Restate every record word for word, without the pictures.

------------------------------------

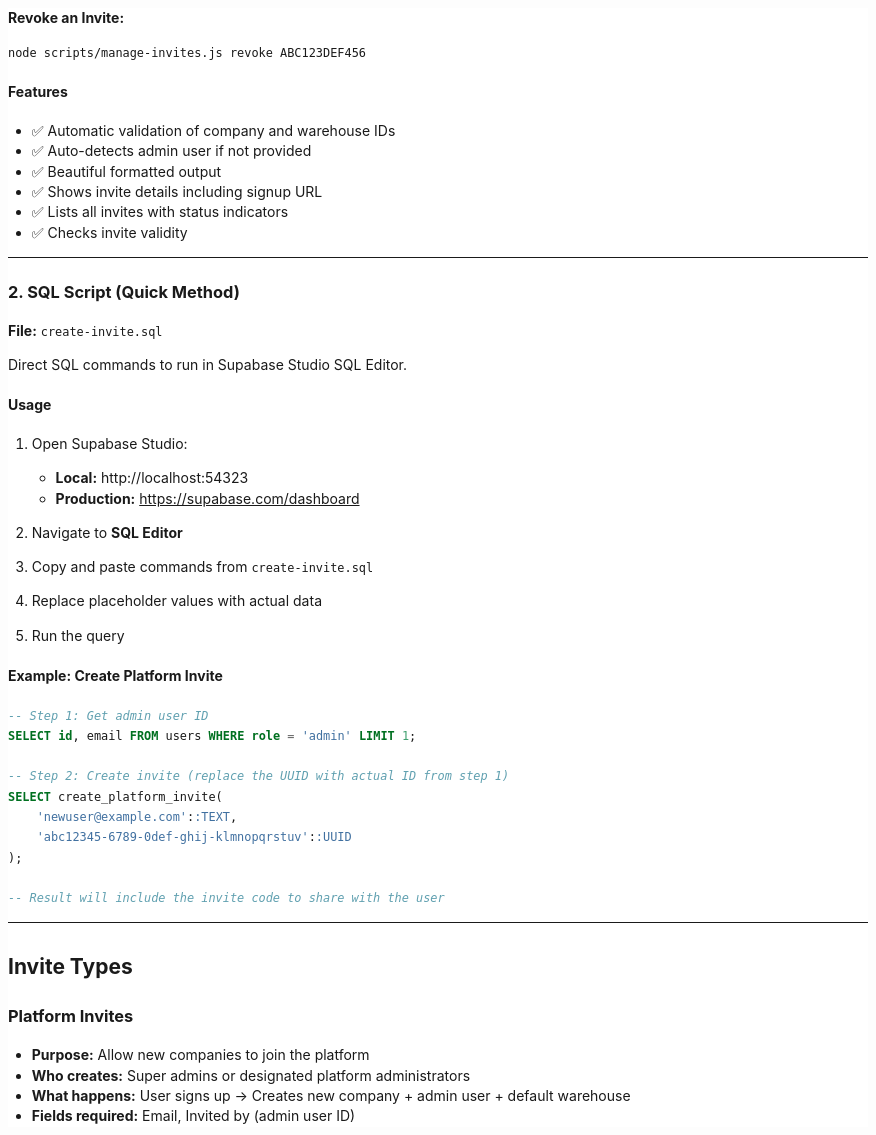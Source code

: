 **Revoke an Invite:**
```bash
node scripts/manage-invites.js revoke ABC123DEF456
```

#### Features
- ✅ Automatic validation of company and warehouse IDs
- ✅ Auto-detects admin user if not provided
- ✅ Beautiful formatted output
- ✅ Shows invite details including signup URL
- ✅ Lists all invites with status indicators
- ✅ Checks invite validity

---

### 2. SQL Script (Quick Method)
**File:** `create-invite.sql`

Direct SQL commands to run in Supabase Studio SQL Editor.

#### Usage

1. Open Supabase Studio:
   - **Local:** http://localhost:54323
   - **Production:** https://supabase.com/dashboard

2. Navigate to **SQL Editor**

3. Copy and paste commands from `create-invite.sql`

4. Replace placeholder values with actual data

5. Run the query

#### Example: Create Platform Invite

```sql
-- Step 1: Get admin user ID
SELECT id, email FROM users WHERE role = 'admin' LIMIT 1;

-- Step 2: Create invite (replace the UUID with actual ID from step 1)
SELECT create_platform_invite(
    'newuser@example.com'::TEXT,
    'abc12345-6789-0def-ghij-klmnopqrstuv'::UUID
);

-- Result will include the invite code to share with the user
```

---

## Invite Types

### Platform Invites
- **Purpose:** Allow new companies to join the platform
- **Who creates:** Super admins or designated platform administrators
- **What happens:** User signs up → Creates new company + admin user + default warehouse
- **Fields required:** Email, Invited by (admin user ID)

------------------------------------

» **Result of the task**
Source code

: **Revoke an Invite:**
```bash
node scripts/manage-invites.js revoke ABC123DEF456
```

#### Features
- ✅ Automatic validation of company and warehouse IDs
- ✅ Auto-detects admin user if not provided
- ✅ Beautiful formatted output
- ✅ Shows invite details including signup URL
- ✅ Lists all invites with status indicators
- ✅ Checks invite validity

---

### 2. SQL Script (Quick Method)
**File:** `create-invite.sql`

Direct SQL commands to run in Supabase Studio SQL Editor.

#### Usage

1. Open Supabase Studio:
   - **Local:** http://localhost:54323
   - **Production:** https://supabase.com/dashboard

2. Navigate to **SQL Editor**

3. Copy and paste commands from `create-invite.sql`

4. Replace placeholder values with actual data

5. Run the query

#### Example: Create Platform Invite

```sql
-- Step 1: Get admin user ID
SELECT id, email FROM users WHERE role = 'admin' LIMIT 1;

-- Step 2: Create invite (replace the UUID with actual ID from step 1)
SELECT create_platform_invite(
    'newuser@example.com'::TEXT,
    'abc12345-6789-0def-ghij-klmnopqrstuv'::UUID
);

-- Result will include the invite code to share with the user
```

---

## Invite Types

### Platform Invites
- **Purpose:** Allow new companies to join the platform
- **Who creates:** Super admins or designated platform administrators
- **What happens:** User signs up → Creates new company + admin user + default warehouse
- **Fields required:** Email, Invited by (admin user ID)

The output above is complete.